Visit 2 and 3 were set as a crossover design during which subjects received DQS or DQS LX on different days while wearing SCLs. We used the narafilcon A daily disposable silicone hydrogel lens (1-day Acuvue TruEye; Johnson & Johnson) with the diopter unified at -0.5D. At visit 2, subjects were asked to wear the SCL for 7 h before visiting the hospital. After arriving at the hospital, subjects rested for 15 min, after which the subjective symptoms (VAS), along with the TMH, NIBUT and OST were measured. Subsequently, subjects received a single drop of DQS or DQS LX in both eyes, with the measurements after the eye drops then conducted at the same time points as for visit 1. At visit 3, the measurements were performed in the same manner as for visit 2, but with the eye drops changed to the other drug (DQS LX or DQS).
Data analysis
Sample size was calculated based on the results of a previous study, which reports finding changes in the BUT of -0.38 and 1.28 s at 10 min after instillation of saline and DQS [17]; this indicated that at least 17 eyes were required for the present study design (α = 0.05, power 80%).

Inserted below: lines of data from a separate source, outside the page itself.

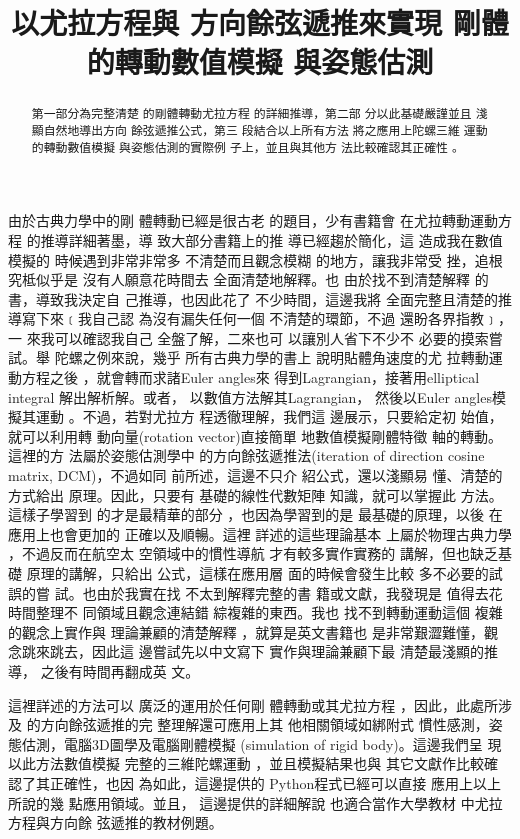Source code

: \documentclass[12pt,a4paper]{article}
\begin{document}
\title{\bigskip \textbf{以尤拉方程與%
方向餘弦遞推來實現%
剛體的轉動數值模擬%
與姿態估測}}
\author{}
\maketitle

\begin{abstract}
第一部分為完整清楚%
的剛體轉動尤拉方程%
的詳細推導，第二部%
分以此基礎嚴謹並且%
淺顯自然地導出方向%
餘弦遞推公式，第三%
段結合以上所有方法%
將之應用上陀螺三維%
運動的轉動數值模擬%
與姿態估測的實際例%
子上，並且與其他方%
法比較確認其正確性%
。
\end{abstract}

由於古典力學中的剛%
體轉動已經是很古老%
的題目，少有書籍會%
在尤拉轉動運動方程%
的推導詳細著墨，導%
致大部分書籍上的推%
導已經趨於簡化，這%
造成我在數值模擬的%
時候遇到非常非常多%
不清楚而且觀念模糊%
的地方，讓我非常受%
挫，追根究柢似乎是%
沒有人願意花時間去%
全面清楚地解釋。也%
由於找不到清楚解釋%
的書，導致我決定自%
己推導，也因此花了%
不少時間，這邊我將%
全面完整且清楚的推%
導寫下來﹝我自己認%
為沒有漏失任何一個%
不清楚的環節，不過%
還盼各界指教﹞，一%
來我可以確認我自己%
全盤了解，二來也可%
以讓別人省下不少不%
必要的摸索嘗試。舉%
陀螺之例來說，幾乎%
所有古典力學的書上%
說明貼體角速度的尤%
拉轉動運動方程之後%
，就會轉而求諸Euler angles來%
得到Lagrangian，接著用elliptical integral%
解出解析解。或者，%
以數值方法解其Lagrangian，%
然後以Euler angles模擬其運動%
。不過，若對尤拉方%
程透徹理解，我們這%
邊展示，只要給定初%
始值，就可以利用轉%
動向量(rotation vector)直接簡單%
地數值模擬剛體特徵%
軸的轉動。這裡的方%
法屬於姿態估測學中%
的方向餘弦遞推法(iteration
of direction cosine matrix, DCM)，不過如同%
前所述，這邊不只介%
紹公式，還以淺顯易%
懂、清楚的方式給出%
原理。因此，只要有%
基礎的線性代數矩陣%
知識，就可以掌握此%
方法。這樣子學習到%
的才是最精華的部分%
，也因為學習到的是%
最基礎的原理，以後%
在應用上也會更加的%
正確以及順暢。這裡%
詳述的這些理論基本%
上屬於物理古典力學%
，不過反而在航空太%
空領域中的慣性導航%
才有較多實作實務的%
講解，但也缺乏基礎%
原理的講解，只給出%
公式，這樣在應用層%
面的時候會發生比較%
多不必要的試誤的嘗%
試。也由於我實在找%
不太到解釋完整的書%
籍或文獻，我發現是%
值得去花時間整理不%
同領域且觀念連結錯%
綜複雜的東西。我也%
找不到轉動運動這個%
複雜的觀念上實作與%
理論兼顧的清楚解釋%
，就算是英文書籍也%
是非常艱澀難懂，觀%
念跳來跳去，因此這%
邊嘗試先以中文寫下%
實作與理論兼顧下最%
清楚最淺顯的推導，%
之後有時間再翻成英%
文。

這裡詳述的方法可以%
廣泛的運用於任何剛%
體轉動或其尤拉方程%
，因此，此處所涉及%
的方向餘弦遞推的完%
整理解還可應用上其%
他相關領域如綁附式%
慣性感測\cite[Ch 3.6.4]{titterton}，姿%
態估測，電腦3D圖學\cite[Ch
2.3]{pixarnote}及電腦剛體模擬%
(simulation of rigid body)。這邊我們呈%
現以此方法數值模擬%
完整的三維陀螺運動%
，並且模擬結果也與%
其它文獻\cite{hasbun}作比較確%
認了其正確性，也因%
為如此，這邊提供的%
Python程式已經可以直接%
應用上以上所說的幾%
點應用領域。並且，%
這邊提供的詳細解說%
也適合當作大學教材%
中尤拉方程與方向餘%
弦遞推的教材例題。
\end{document}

The mean and standard deviation values were used for the statistical analysis of the data. The changes in the TMH, NIBUT and OST over 5, 15, 30, 45, 60, 80 and 120 min after the eye drops were based on the baseline values and analyzed by the Friedman test, followed by the Steel test as a multiple comparison test when there were significant differences. The Wilcoxon signed-rank test was used to compare the changes in parameters between the DQS and DQS LX. Spearman’s rank correlation coefficient was used to analyze the correlations between the subjective symptoms and parameters, i.e., TMH, NIBUT and OST. All analyses were performed using JMP Pro version 17 statistical analysis software (SAS Institute Inc.).
Results
Changes in ocular surface parameters when not wearing SCLs after DQS LX instillation
Changes in the TMH when not wearing SCLs after the administration of DQS LX at 5, 15, 30, 45, 60, 80 and 120 min were 0.14 ± 0.12, 0.09 ± 0.09, 0.07 ± 0.09, 0.04 ± 0.06, 0.03 ± 0.07, 0.04 ± 0.07 and 0.02 ± 0.05 mm, respectively. The changes in the TMH were significantly increased until 120 min as compared to the baseline values (P < 0.0001, P < 0.0001, P < 0.0001, P = 0.0002, P = 0.0119, P = 0.0376, P = 0.0314, Steel test, Fig. 1a).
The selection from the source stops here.